A Trama que marcou o estilo  do autor Carlos Lombardi


  
         Há pouco mais de  25 anos no horário das sete , o Brasil inteiro foi testemunha do nascimento de Heleninha em plena Avenida Paulista no trânsito engarrafado dentro de um carro. Era a novela Bebê a Bordo do autor Carlos Lombardi que entrava no ar. A cena acima citada finalizou o primeiro capítulo e é  uma das mais lembradas da trama.

Heleninha
Foto  : teledramturgia 
         A novela  contava a história da bebê Heleninha responsável por despertar as mais diversas sensações, dentro da sua completa inocência. Parecia  ser o destino da pequena Heleninha desde o seu nascimento, que acontece dentro do carro de Tonico Ladeira ( Tony Ramos ) , quando a quase mamãe Ana (Isabela Garcia)  pega uma estratégica carona para fugir da polícia. Estava selada a união de Ana e Tonico. De motorista a parteiro, Tonico fica irremediavelmente     ligado a Heleninha, ainda mais quando  Ana  desaparece.
         A novela marcou o estilo do autor Carlos Lombardi , que apesar de ser ter escrito sozinho Vereda Tropical em 1985 , ainda estava sob supervisão de texto do Sílvio de Abreu. Mas foi mesmo em Bebê a Bordo, que o Brasil inteiro pode conferir os ingredientes que autor usaria magistralmente  em seus outros trabalhos de sucesso ( Perigosas Peruas/1992, Quatro por Quatro/1994, Vira Lata/1996 , Uga-Uga/2000, O Quinto dos Infernos/2002 e Kubanacan/2003). Corpos desnudos  descamisados, textos com pinceladas de humor ácido e sarcásmo, cenas de ação além da agilidade instantânea dos acontecimentos.

Ana e Tonico
Foto : teledramaturgia.com 
         Foram grandes os destaques do elenco  encabeçados por Tony Ramos  que fazia seu primeiro personagem cômico na tv. Foi uma mudança total do estilo e chocou positivamente os telespectadores que viram ele na pele do Cristiano dois anos antes no remake de Selva de Pedra (1986) da Janete Clair. Tonico  passou por todas as situações possíveis e mais engraçadas em cenas, de fazer o parto da Ana dentro de um carro , até ficar pelado em plena praia.
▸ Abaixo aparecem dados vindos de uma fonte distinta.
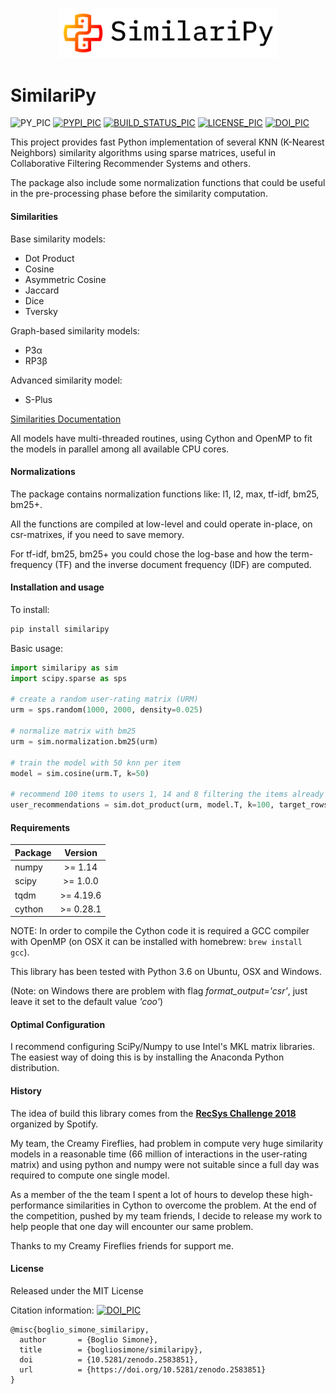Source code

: <p align="center"><img src="https://raw.githubusercontent.com/bogliosimone/similaripy/master/logo.png" alt="similaripy" width="350"/></p>

SimilariPy
==========
![PY_PIC]
[![PYPI_PIC]][PYPI_LINK]
[![BUILD_STATUS_PIC]][BUILD_STATUS_LINK]
[![LICENSE_PIC]][LICENSE_LINK]
[![DOI_PIC]][DOI_LINK]



This project provides fast Python implementation of several KNN (K-Nearest Neighbors) similarity algorithms using sparse matrices, useful in Collaborative Filtering Recommender Systems and others.

The package also include some normalization functions that could be useful in the pre-processing phase before the similarity computation.

#### Similarities

Base similarity models:
 * Dot Product
 * Cosine
 * Asymmetric Cosine
 * Jaccard
 * Dice
 * Tversky

 Graph-based similarity models:
 * P3&alpha;
 * RP3&beta;

 Advanced similarity model:
 * S-Plus

[Similarities Documentation](https://github.com/bogliosimone/similaripy/blob/master/guide/temp_guide.md)

All models have multi-threaded routines, using Cython and OpenMP to fit the models in parallel among all available CPU cores.

#### Normalizations

The package contains normalization functions like: l1, l2, max, tf-idf, bm25, bm25+.

All the functions are compiled at low-level and could operate in-place, on csr-matrixes, if you need to save memory.

For tf-idf, bm25, bm25+ you could chose the log-base and how the term-frequency (TF) and the inverse document frequency (IDF) are computed.

#### Installation and usage

To install:

```cmd
pip install similaripy
```

Basic usage:

```python
import similaripy as sim
import scipy.sparse as sps

# create a random user-rating matrix (URM)
urm = sps.random(1000, 2000, density=0.025)

# normalize matrix with bm25
urm = sim.normalization.bm25(urm)

# train the model with 50 knn per item 
model = sim.cosine(urm.T, k=50)

# recommend 100 items to users 1, 14 and 8 filtering the items already seen by each users
user_recommendations = sim.dot_product(urm, model.T, k=100, target_rows=[1,14,8], filter_cols=urm)

```

#### Requirements

| Package                         | Version        |
| --------------------------------|:--------------:|   
| numpy                           |   >= 1.14      |   
| scipy                           |   >= 1.0.0     |
| tqdm                            |   >= 4.19.6    |
| cython                          |   >= 0.28.1    |


NOTE: In order to compile the Cython code it is required a GCC compiler with OpenMP 
(on OSX it can be installed with homebrew: ```brew install gcc```).

This library has been tested with Python 3.6 on Ubuntu, OSX and Windows.

(Note: on Windows there are problem with flag *format_output='csr'*, just leave it set to the default value *'coo'*)

#### Optimal Configuration

I recommend configuring SciPy/Numpy to use Intel's MKL matrix libraries.
The easiest way of doing this is by installing the Anaconda Python distribution.

#### History
The idea of build this library comes from the **[RecSys Challenge 2018](https://recsys-challenge.spotify.com)** organized by Spotify. 

My team, the Creamy Fireflies, had problem in compute very huge similarity models in a reasonable time (66 million of interactions in the user-rating matrix) and using python and numpy were not suitable since a full day was required to compute one single model.

As a member of the the team I spent a lot of hours to develop these high-performance similarities in Cython to overcome the problem. At the end of the competition, pushed by my team friends, I decide to release my work to help people that one day will encounter our same problem.

Thanks to my Creamy Fireflies friends for support me.

#### License
Released under the MIT License

Citation information: [![DOI_PIC]][DOI_LINK]

```
@misc{boglio_simone_similaripy,
  author       = {Boglio Simone},
  title        = {bogliosimone/similaripy},
  doi          = {10.5281/zenodo.2583851},
  url          = {https://doi.org/10.5281/zenodo.2583851}
}
```

[DOI_PIC]: https://zenodo.org/badge/DOI/10.5281/zenodo.2583851.svg
[DOI_LINK]: https://doi.org/10.5281/zenodo.2583851
[LICENSE_PIC]: https://img.shields.io/github/license/bogliosimone/similaripy.svg
[LICENSE_LINK]: https://github.com/bogliosimone/similaripy/blob/master/LICENSE
[PYPI_PIC]: https://img.shields.io/pypi/v/similaripy.svg
[PYPI_LINK]: https://pypi.org/project/similaripy/
[PY_PIC]: https://img.shields.io/pypi/pyversions/similaripy.svg
[BUILD_STATUS_PIC]: https://github.com/bogliosimone/similaripy/workflows/Python%20package/badge.svg?branch=master
[BUILD_STATUS_LINK]: https://github.com/bogliosimone/similaripy/actions?query=workflow%3A%22Python+package%22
Foto : teledramaturgia.com 

         Isabela Garcia foi catapultada ao posto de grande estrela granças a Ana , uma personagem que já fugia dos padrões das mocinhas normais , ela não era  nem tão indefesa muito menos inocente. Graças a personagem  Isabela  ganhou outras protagonistas nos anos seguintes  nas novelas :  O Sexo dos Anjos (1989), Lua Cheia de Amor ( 1990) e Sonho Meu (1993).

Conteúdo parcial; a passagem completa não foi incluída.